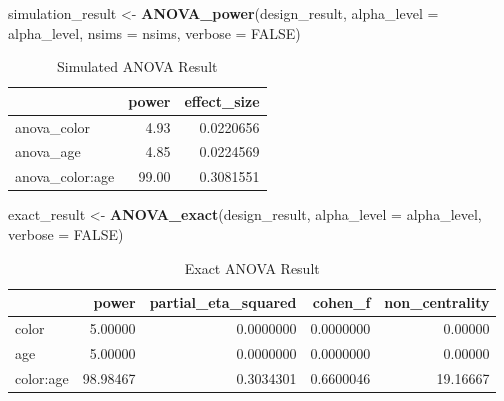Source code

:\documentclass[
]{book}
\newenvironment{Shaded}{\begin{snugshade}}{\end{snugshade}}
\newcommand{\DataTypeTok}[1]{\textcolor[rgb]{0.13,0.29,0.53}{#1}}
\newcommand{\KeywordTok}[1]{\textcolor[rgb]{0.13,0.29,0.53}{\textbf{#1}}}
\newcommand{\NormalTok}[1]{#1}
\newcommand{\OtherTok}[1]{\textcolor[rgb]{0.56,0.35,0.01}{#1}}
\newcommand{\StringTok}[1]{\textcolor[rgb]{0.31,0.60,0.02}{#1}}
\begin{document}
\begin{Shaded}
\begin{Highlighting}[]
\NormalTok{simulation_result <-}\StringTok{ }\KeywordTok{ANOVA_power}\NormalTok{(design_result, }
                                 \DataTypeTok{alpha_level =}\NormalTok{ alpha_level, }
                                 \DataTypeTok{nsims =}\NormalTok{ nsims,}
                                 \DataTypeTok{verbose =} \OtherTok{FALSE}\NormalTok{)}
\end{Highlighting}
\end{Shaded}

\begin{table}[!h]

\caption{\label{tab:unnamed-chunk-152}Simulated ANOVA Result}
\centering
\begin{tabular}[t]{l|r|r}
\hline
  & power & effect\_size\\
\hline
anova\_color & 4.93 & 0.0220656\\
\hline
anova\_age & 4.85 & 0.0224569\\
\hline
anova\_color:age & 99.00 & 0.3081551\\
\hline
\end{tabular}
\end{table}

\begin{Shaded}
\begin{Highlighting}[]
\NormalTok{exact_result <-}\StringTok{ }\KeywordTok{ANOVA_exact}\NormalTok{(design_result,}
                            \DataTypeTok{alpha_level =}\NormalTok{ alpha_level,}
                            \DataTypeTok{verbose =} \OtherTok{FALSE}\NormalTok{)}
\end{Highlighting}
\end{Shaded}

\begin{table}[!h]

\caption{\label{tab:unnamed-chunk-154}Exact ANOVA Result}
\centering
\begin{tabular}[t]{l|r|r|r|r}
\hline
  & power & partial\_eta\_squared & cohen\_f & non\_centrality\\
\hline
color & 5.00000 & 0.0000000 & 0.0000000 & 0.00000\\
\hline
age & 5.00000 & 0.0000000 & 0.0000000 & 0.00000\\
\hline
color:age & 98.98467 & 0.3034301 & 0.6600046 & 19.16667\\
\hline
\end{tabular}
\end{table}
\end{document}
•••
Your assignment:
The lines to report are those in the material above that contain the word "newcommand"; copy every one of them.

Output for this exercise:
\newcommand{\DataTypeTok}[1]{\textcolor[rgb]{0.13,0.29,0.53}{#1}}
\newcommand{\KeywordTok}[1]{\textcolor[rgb]{0.13,0.29,0.53}{\textbf{#1}}}
\newcommand{\NormalTok}[1]{#1}
\newcommand{\OtherTok}[1]{\textcolor[rgb]{0.56,0.35,0.01}{#1}}
\newcommand{\StringTok}[1]{\textcolor[rgb]{0.31,0.60,0.02}{#1}}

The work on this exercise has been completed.